(Exercise material Opens)

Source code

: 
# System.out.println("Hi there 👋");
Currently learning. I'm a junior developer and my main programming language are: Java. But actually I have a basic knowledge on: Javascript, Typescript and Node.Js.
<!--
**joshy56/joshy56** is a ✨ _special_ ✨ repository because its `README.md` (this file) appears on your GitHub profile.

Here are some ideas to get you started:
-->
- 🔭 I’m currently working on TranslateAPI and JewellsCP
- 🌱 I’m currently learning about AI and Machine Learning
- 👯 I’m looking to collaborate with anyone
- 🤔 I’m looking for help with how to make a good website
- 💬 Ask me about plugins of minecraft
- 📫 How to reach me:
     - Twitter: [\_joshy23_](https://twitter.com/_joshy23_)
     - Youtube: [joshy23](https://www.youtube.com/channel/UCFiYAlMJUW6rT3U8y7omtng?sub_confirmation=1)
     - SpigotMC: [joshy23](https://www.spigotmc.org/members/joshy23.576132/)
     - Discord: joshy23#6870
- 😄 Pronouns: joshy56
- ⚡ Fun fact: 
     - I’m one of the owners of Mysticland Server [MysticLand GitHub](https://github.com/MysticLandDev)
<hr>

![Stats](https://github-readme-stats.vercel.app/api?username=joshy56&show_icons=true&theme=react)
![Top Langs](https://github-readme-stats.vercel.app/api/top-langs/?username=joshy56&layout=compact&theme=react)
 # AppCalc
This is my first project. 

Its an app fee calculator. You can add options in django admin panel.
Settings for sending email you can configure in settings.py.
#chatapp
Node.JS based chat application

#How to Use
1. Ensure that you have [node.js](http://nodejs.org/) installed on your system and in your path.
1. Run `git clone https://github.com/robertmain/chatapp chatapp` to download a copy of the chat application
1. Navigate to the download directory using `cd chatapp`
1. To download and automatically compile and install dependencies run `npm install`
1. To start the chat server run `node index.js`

(Exercise material Closes)

**Work to complete**
Scan the lines above, and whenever one holds the string "your", copy it.

**Answer space**
**joshy56/joshy56** is a ✨ _special_ ✨ repository because its `README.md` (this file) appears on your GitHub profile.
1. Ensure that you have [node.js](http://nodejs.org/) installed on your system and in your path.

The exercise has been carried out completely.